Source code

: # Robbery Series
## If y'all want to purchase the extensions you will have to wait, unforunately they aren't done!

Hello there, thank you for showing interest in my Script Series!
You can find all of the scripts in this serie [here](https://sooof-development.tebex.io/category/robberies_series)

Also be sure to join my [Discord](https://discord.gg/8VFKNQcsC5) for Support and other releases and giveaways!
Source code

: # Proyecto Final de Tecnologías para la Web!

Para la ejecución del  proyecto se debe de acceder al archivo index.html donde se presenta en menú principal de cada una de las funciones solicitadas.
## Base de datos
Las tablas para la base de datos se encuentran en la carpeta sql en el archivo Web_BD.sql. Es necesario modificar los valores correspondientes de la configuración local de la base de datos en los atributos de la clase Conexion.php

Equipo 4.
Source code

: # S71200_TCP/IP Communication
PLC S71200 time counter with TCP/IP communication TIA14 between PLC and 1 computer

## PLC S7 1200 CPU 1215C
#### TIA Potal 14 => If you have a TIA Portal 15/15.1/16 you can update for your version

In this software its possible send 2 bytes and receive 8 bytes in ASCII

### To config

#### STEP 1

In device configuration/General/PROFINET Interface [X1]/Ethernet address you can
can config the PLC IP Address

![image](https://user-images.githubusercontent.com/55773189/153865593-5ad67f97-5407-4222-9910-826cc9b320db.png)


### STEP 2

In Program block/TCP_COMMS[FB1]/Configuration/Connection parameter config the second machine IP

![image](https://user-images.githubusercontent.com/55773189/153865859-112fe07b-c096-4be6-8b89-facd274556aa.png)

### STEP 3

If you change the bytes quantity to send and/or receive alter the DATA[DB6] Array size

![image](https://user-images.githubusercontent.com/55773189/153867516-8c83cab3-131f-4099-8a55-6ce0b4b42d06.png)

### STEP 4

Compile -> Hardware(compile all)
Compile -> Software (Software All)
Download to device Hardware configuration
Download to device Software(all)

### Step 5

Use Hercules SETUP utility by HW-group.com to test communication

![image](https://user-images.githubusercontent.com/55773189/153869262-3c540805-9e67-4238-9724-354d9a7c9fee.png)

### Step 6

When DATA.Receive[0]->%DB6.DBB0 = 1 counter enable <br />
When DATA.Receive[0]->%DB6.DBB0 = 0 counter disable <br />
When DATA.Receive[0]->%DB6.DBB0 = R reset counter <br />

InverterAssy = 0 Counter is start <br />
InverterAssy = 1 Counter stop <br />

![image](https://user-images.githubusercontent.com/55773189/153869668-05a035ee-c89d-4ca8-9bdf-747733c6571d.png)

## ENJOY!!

---

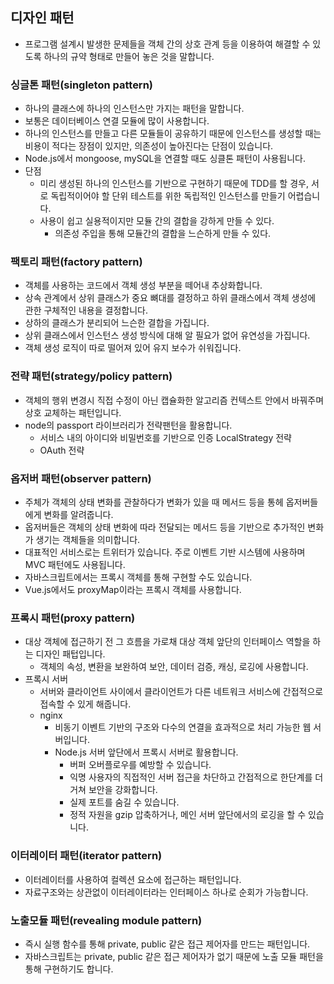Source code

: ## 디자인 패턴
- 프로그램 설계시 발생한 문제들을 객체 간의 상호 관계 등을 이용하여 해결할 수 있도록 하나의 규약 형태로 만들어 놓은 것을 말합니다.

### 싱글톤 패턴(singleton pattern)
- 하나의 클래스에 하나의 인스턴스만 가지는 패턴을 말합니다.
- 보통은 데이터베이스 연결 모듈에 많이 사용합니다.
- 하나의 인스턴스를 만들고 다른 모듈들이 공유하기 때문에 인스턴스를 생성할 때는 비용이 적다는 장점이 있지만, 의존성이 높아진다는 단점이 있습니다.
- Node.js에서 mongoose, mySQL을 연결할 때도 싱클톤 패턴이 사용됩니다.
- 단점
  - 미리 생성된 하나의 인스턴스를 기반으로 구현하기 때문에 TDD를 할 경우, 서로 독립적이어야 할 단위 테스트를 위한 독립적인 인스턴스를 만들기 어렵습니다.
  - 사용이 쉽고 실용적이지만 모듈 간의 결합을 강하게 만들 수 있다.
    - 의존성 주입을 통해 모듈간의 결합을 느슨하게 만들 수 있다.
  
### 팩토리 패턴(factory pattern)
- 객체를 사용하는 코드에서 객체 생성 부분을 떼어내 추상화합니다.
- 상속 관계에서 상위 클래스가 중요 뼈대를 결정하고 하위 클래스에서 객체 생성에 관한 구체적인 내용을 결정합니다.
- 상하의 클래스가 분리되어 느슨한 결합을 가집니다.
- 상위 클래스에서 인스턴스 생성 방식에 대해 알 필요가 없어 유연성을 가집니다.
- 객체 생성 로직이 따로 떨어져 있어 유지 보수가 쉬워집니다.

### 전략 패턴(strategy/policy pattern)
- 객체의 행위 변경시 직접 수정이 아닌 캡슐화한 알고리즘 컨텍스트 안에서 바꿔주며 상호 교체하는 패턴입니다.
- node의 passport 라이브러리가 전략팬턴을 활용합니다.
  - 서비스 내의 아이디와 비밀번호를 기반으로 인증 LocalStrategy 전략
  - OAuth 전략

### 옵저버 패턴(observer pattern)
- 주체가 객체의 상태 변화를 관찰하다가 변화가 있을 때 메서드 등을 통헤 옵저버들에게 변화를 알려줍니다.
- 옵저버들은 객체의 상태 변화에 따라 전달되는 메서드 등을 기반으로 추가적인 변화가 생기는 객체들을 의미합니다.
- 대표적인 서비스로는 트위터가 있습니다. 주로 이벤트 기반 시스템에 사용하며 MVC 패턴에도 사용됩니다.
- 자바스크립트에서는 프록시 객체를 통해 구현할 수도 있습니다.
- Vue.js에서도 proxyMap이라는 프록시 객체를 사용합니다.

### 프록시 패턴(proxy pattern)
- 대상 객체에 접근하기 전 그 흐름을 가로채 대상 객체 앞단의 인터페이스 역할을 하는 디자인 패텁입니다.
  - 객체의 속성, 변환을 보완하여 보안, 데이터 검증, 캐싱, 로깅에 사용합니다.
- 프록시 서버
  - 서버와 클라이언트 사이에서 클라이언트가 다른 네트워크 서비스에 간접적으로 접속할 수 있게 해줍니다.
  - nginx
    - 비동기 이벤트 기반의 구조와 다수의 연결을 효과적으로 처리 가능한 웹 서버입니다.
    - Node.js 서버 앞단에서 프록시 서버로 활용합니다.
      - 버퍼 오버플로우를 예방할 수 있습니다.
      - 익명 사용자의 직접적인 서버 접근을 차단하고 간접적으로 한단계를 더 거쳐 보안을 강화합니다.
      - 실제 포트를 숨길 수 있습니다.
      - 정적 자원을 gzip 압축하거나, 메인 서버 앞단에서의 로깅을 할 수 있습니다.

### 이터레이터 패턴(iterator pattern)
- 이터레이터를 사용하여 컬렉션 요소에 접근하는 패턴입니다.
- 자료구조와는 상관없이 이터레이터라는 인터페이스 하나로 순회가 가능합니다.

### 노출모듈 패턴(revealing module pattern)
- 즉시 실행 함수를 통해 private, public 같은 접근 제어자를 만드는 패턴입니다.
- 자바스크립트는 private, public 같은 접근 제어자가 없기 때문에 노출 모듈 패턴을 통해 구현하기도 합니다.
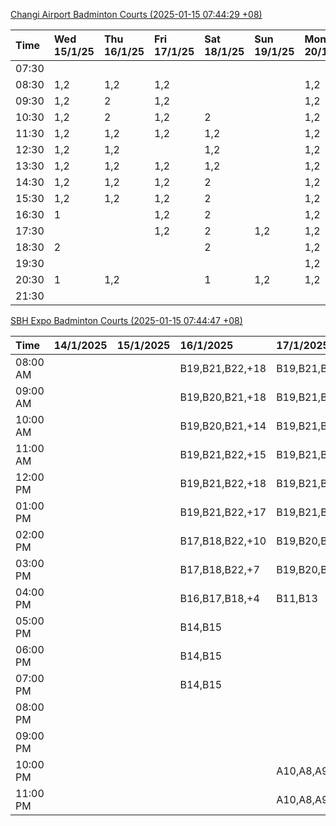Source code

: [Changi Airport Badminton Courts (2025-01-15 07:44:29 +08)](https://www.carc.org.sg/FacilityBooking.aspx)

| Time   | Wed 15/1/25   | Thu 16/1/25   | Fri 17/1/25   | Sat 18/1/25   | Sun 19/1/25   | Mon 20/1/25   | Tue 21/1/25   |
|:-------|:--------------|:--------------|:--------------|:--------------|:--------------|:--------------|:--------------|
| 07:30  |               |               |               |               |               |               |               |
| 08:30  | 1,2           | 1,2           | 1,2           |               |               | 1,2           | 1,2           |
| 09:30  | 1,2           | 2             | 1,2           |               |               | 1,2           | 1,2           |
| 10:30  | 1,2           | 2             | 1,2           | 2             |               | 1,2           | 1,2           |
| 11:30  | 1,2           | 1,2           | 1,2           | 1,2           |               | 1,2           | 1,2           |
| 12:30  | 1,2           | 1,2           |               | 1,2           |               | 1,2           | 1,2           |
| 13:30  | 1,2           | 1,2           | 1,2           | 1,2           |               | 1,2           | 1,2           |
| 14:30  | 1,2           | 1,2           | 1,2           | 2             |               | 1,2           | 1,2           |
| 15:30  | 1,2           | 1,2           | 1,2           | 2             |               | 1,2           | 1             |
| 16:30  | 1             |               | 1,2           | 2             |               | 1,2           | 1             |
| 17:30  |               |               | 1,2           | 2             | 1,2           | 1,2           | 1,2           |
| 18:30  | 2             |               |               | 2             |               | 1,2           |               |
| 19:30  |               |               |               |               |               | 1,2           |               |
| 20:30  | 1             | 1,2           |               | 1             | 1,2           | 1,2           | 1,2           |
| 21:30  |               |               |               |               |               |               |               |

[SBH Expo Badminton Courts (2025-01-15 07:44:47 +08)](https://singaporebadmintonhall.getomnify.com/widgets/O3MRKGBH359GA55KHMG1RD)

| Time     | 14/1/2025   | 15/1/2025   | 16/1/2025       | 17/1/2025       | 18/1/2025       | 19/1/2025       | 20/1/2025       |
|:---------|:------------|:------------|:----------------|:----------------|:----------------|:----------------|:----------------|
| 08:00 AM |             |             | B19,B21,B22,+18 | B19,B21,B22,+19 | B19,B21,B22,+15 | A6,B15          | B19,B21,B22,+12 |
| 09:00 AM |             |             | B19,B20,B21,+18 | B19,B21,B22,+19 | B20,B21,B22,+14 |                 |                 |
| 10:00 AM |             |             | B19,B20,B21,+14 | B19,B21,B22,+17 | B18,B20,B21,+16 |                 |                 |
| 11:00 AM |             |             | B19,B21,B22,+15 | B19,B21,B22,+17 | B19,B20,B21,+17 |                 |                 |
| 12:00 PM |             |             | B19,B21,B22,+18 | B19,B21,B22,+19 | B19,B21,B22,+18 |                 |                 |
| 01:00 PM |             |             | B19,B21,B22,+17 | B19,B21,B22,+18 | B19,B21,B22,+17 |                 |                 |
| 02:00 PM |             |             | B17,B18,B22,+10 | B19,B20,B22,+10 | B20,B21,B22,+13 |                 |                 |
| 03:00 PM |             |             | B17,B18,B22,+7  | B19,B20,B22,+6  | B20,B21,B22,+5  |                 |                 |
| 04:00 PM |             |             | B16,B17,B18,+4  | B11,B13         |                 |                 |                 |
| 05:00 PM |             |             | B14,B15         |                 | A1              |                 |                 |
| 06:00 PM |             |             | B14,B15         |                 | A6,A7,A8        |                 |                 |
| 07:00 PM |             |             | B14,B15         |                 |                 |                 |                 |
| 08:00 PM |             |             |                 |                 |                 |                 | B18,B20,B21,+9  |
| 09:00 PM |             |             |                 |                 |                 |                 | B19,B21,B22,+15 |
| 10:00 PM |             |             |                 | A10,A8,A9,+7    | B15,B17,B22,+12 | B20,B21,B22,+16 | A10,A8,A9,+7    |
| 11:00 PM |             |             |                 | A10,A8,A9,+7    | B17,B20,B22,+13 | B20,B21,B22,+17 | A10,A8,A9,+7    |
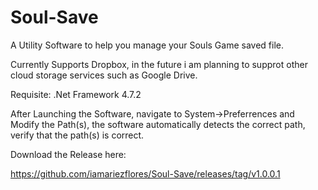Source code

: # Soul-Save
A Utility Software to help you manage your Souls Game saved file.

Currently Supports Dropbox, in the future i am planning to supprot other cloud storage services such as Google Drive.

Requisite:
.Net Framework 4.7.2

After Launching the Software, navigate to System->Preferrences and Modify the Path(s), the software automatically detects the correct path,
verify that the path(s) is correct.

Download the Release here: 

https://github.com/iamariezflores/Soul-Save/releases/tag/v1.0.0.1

--

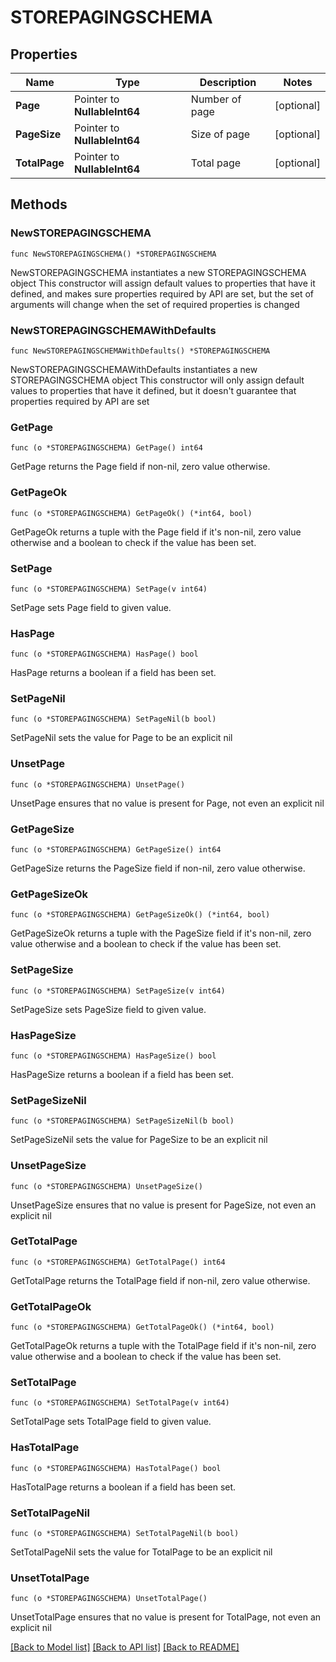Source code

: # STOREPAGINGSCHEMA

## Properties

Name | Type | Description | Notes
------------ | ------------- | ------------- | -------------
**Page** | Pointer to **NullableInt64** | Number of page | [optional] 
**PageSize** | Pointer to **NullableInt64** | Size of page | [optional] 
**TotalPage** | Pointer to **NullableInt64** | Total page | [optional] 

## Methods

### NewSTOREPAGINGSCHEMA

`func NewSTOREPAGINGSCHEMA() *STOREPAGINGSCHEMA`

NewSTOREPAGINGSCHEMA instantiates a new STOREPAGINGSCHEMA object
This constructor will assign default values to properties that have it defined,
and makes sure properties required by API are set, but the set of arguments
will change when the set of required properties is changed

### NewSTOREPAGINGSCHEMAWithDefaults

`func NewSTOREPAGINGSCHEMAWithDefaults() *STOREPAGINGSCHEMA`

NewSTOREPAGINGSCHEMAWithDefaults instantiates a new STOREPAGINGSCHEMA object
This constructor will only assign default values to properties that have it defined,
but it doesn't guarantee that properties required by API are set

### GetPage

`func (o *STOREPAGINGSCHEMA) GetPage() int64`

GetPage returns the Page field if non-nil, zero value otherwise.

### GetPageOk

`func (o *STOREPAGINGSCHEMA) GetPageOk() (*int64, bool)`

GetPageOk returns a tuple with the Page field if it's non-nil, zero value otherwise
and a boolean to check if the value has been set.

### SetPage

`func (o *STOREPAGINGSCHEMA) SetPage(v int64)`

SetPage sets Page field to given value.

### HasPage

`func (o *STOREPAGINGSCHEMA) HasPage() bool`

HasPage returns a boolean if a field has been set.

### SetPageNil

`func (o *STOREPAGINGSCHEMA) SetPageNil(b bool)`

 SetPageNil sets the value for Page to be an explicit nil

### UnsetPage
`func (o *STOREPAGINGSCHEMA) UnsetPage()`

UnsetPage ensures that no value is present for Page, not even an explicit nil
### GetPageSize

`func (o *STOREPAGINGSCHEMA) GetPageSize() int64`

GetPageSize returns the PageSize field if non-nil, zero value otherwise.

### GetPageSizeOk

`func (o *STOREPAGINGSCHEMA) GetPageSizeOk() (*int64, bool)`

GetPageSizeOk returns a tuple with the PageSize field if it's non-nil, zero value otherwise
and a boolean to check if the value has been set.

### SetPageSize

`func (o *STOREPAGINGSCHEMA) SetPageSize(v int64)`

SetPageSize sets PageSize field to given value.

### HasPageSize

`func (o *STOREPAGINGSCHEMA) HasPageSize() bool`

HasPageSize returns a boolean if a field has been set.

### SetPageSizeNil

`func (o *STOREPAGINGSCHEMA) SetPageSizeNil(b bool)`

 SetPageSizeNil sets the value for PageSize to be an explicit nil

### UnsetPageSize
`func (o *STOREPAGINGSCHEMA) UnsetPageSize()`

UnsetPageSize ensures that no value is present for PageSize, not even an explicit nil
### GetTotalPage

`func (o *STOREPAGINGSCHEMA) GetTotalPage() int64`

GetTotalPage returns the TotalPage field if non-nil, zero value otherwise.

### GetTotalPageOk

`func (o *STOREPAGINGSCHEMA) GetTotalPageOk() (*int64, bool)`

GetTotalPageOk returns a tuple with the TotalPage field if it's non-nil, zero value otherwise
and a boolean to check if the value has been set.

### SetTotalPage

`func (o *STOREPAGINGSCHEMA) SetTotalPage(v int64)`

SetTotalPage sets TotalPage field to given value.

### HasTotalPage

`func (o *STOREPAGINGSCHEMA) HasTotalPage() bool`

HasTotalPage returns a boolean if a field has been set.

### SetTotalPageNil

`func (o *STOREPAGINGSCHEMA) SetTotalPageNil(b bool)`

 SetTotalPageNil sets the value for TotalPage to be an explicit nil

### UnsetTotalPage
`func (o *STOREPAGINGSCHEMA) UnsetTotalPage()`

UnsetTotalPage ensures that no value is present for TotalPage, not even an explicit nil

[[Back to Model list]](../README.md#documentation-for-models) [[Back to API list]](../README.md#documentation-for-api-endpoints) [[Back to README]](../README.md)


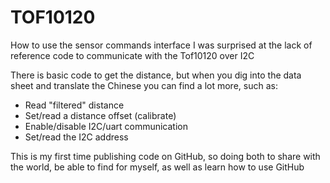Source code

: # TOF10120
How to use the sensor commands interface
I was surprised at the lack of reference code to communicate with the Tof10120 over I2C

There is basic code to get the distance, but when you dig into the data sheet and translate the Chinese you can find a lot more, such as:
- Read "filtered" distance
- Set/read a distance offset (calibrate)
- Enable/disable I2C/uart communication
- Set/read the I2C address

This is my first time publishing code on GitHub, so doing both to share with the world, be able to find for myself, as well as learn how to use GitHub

**ACTION ITEM:** Copy each line above holding "values".

**FINISHED TASK:**
This constructor will assign default values to properties that have it defined,
This constructor will only assign default values to properties that have it defined,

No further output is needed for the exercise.